The next five years will be the hottest in modern history. The World Meteorological Organization (WMO) projects that between 2026 and 2030 the planet will repeatedly exceed the 1.5 degrees Celsius threshold set by the Paris Agreement, and that at least one of those years will break the global temperature record set in 2024.

The unprecedented heat wave that scientists warn about will not be an isolated event: it will be the new normal for half a decade.

The report —prepared with 200 simulations from 13 different climate models— establishes a 75% probability that the 2026–2030 global average will exceed that threshold and a 91% chance that at least one year will cross it individually.

Scientists point to 2027 as the year most likely to become the hottest ever recorded, driven by an El Niño phenomenon that could last until 2028.

What does it mean to exceed the 1.5°C threshold for five years in a row?

Crossing 1.5 degrees Celsius is not a symbolic line: it is the point at which climate impacts become significantly more destructive.

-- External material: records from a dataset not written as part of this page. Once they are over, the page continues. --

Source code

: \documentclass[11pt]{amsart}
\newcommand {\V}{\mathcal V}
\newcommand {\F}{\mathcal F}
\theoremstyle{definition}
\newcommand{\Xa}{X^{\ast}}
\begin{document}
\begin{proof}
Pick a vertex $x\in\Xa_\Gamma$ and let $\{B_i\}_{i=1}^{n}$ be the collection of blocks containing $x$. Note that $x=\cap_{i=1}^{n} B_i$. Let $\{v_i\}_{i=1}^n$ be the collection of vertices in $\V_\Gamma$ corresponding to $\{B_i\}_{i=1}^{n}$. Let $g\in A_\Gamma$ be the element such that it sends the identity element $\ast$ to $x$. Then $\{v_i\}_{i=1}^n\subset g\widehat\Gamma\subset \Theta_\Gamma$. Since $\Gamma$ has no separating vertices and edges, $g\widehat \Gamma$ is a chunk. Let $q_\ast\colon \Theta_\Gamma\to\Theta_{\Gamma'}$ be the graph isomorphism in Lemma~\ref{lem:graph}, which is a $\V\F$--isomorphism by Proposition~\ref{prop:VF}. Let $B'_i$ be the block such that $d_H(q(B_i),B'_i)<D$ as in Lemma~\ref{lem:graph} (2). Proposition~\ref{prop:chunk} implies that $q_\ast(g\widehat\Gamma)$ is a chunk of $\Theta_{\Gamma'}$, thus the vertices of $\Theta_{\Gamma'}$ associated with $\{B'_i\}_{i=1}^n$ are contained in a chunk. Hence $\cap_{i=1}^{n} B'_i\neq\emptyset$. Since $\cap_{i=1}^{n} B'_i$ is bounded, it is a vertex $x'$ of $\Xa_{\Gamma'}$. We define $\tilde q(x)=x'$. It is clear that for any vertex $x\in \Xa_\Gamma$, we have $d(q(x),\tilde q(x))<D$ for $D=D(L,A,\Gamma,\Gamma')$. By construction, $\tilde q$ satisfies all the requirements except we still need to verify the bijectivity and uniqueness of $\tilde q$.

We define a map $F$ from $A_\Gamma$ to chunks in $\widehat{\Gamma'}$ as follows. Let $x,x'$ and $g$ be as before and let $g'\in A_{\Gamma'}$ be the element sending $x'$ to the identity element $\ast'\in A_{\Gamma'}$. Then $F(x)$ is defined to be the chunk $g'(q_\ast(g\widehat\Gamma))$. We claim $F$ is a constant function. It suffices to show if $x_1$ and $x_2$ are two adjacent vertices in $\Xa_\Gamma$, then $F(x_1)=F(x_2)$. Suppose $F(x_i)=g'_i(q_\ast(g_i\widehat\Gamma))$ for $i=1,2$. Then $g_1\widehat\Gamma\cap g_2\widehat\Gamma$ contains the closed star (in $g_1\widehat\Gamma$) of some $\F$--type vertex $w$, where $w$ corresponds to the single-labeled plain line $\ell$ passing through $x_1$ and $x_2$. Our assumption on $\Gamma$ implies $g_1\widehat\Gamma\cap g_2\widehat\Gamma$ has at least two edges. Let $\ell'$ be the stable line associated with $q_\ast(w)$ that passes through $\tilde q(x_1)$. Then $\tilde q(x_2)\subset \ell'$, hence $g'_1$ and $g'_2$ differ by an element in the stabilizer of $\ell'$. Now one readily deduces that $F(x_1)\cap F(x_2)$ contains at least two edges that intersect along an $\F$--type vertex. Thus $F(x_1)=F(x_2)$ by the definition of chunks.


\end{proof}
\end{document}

Every additional tenth of a degree means more deaths from extreme heat, a greater risk of collapse in ecosystems such as coral reefs and glaciers, and greater pressure on food production on a global scale.

If the five-year average exceeds 1.5°C, it will mean that Earth warmed by a quarter of a degree in a single decade —a faster pace than any previous period. Scientists are debating whether global warming is entering a phase of acceleration, and these projections would lend evidence to those who support that hypothesis.

What is at stake

  • Unprecedented extreme events: heat waves, floods, and droughts beyond all historical range
  • Shocks in food prices due to climate conditions that exceed what agriculture has faced before
  • Loss of lives, especially in populations exposed to sustained extreme heat

Which regions will face the worst effects of the heat wave and drought?

The Arctic will warm at a rate 3.5 times higher than the global average. The next five Arctic winters will be 2.8°C warmer than the recent average, compared with the 1.2°C difference recorded between 2020 and 2025. The accelerated melting of sea ice feeds back into the cycle: less ice means less solar reflection, which raises the temperature even further.

The Amazon basin faces an equally critical scenario. Projections point to warmer and drier conditions, with high risk of wildfires. The greatest danger is that the Amazon —today a carbon sink— could become a net source of emissions if fires intensify. That transformation would worsen the climate problem on a planetary scale and is one of the most worrying scenarios for the 2026–2030 period.